◆ TASK DIRECTIONS ◆
Extract, without alteration, each line from the start of the listing to the line bearing "In October 2020, Hackney".

MATERIAL FOR THIS TASK: Begin

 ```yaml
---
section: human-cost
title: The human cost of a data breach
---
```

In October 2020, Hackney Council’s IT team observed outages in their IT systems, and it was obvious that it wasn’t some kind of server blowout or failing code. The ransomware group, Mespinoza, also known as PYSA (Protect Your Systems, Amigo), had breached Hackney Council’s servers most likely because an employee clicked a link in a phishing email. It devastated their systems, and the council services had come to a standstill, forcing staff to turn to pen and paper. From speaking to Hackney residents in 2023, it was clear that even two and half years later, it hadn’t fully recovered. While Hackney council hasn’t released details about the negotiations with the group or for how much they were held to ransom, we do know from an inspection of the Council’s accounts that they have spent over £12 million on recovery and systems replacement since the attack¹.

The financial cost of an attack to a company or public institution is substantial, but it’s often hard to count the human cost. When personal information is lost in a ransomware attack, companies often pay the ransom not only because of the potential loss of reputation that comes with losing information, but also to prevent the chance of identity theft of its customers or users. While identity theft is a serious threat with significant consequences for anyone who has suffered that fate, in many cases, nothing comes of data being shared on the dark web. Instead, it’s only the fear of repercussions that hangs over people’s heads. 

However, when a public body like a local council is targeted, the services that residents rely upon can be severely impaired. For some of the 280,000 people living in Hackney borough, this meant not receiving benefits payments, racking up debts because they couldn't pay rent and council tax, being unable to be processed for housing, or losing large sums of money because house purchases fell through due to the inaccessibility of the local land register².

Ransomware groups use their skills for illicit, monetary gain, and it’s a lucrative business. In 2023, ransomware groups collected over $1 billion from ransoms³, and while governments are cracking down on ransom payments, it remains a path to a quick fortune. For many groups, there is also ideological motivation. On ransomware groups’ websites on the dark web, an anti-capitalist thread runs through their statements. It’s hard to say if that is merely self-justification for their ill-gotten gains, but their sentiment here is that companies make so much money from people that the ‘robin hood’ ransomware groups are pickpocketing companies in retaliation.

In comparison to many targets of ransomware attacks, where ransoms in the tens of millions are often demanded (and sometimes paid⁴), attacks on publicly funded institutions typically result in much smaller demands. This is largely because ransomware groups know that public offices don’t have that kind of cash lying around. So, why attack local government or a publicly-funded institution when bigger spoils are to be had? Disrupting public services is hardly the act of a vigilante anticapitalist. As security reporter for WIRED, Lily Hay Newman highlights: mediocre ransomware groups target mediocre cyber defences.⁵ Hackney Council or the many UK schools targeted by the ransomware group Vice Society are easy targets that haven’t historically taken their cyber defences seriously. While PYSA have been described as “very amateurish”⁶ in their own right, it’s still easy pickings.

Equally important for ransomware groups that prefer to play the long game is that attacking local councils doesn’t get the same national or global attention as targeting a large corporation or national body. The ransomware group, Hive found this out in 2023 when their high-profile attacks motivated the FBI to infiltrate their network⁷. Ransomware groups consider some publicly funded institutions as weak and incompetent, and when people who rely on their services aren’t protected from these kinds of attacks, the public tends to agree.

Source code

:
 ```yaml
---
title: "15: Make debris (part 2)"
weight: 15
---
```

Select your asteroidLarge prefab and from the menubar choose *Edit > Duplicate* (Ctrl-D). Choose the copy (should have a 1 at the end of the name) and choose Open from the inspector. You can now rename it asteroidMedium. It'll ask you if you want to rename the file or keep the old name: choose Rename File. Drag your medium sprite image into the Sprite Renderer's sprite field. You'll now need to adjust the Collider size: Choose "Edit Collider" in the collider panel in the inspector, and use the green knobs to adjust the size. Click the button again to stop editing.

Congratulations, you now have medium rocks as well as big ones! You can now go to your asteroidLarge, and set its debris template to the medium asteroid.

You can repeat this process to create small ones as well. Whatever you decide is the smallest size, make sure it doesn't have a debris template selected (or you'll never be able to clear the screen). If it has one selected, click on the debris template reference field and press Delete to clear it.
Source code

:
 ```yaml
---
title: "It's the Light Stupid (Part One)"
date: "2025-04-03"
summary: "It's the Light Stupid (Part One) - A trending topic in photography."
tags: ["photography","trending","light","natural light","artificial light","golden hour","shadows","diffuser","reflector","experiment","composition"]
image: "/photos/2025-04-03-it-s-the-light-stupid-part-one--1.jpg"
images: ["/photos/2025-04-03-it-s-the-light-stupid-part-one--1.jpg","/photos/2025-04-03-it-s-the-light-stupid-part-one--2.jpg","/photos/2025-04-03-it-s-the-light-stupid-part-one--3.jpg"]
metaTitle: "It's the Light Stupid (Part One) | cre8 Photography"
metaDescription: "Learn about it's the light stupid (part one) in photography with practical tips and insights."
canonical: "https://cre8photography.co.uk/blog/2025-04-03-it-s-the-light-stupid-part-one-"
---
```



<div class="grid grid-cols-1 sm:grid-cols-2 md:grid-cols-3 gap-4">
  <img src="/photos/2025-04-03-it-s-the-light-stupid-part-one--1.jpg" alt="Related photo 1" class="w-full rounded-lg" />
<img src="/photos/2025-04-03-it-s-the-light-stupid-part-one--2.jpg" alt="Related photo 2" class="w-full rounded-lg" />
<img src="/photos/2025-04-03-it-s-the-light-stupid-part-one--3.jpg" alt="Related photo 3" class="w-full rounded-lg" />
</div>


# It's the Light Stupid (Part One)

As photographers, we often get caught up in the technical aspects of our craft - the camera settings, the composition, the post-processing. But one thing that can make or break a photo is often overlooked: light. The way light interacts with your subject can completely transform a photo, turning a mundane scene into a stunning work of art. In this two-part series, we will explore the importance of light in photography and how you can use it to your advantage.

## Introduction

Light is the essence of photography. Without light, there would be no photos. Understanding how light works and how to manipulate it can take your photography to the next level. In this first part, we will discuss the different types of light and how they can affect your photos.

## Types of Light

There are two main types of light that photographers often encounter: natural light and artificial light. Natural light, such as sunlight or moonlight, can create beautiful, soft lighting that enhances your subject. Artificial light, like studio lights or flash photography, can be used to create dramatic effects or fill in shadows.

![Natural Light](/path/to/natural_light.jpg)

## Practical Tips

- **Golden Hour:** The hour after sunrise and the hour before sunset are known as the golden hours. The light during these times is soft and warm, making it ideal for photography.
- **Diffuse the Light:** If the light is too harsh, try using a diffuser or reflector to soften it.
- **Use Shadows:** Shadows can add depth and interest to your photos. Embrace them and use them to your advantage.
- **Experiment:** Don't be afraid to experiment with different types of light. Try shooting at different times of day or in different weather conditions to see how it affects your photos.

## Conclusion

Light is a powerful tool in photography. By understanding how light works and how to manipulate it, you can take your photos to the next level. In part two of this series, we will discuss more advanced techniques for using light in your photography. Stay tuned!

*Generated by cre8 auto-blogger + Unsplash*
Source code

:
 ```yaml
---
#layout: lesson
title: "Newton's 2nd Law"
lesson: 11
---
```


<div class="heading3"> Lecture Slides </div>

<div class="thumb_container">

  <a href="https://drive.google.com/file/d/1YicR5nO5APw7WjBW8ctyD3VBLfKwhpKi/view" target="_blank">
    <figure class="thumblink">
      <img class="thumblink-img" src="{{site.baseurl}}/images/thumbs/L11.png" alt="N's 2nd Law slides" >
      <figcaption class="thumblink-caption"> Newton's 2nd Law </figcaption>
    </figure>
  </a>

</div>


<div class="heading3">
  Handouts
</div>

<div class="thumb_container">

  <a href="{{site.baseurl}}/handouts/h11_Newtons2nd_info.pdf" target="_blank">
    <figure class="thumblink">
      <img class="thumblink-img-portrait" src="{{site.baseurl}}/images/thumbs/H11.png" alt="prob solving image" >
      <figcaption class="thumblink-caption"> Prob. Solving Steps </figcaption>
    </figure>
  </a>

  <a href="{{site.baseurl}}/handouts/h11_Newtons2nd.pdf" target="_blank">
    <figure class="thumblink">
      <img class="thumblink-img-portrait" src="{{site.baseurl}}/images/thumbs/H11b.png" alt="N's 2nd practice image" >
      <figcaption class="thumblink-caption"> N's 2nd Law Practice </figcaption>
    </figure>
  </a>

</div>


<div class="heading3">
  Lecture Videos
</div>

MATERIAL FOR THIS TASK: End

◆ TASK RESULT ◆
 ```yaml
---
section: human-cost
title: The human cost of a data breach
---
```

In October 2020, Hackney Council’s IT team observed outages in their IT systems, and it was obvious that it wasn’t some kind of server blowout or failing code. The ransomware group, Mespinoza, also known as PYSA (Protect Your Systems, Amigo), had breached Hackney Council’s servers most likely because an employee clicked a link in a phishing email. It devastated their systems, and the council services had come to a standstill, forcing staff to turn to pen and paper. From speaking to Hackney residents in 2023, it was clear that even two and half years later, it hadn’t fully recovered. While Hackney council hasn’t released details about the negotiations with the group or for how much they were held to ransom, we do know from an inspection of the Council’s accounts that they have spent over £12 million on recovery and systems replacement since the attack¹.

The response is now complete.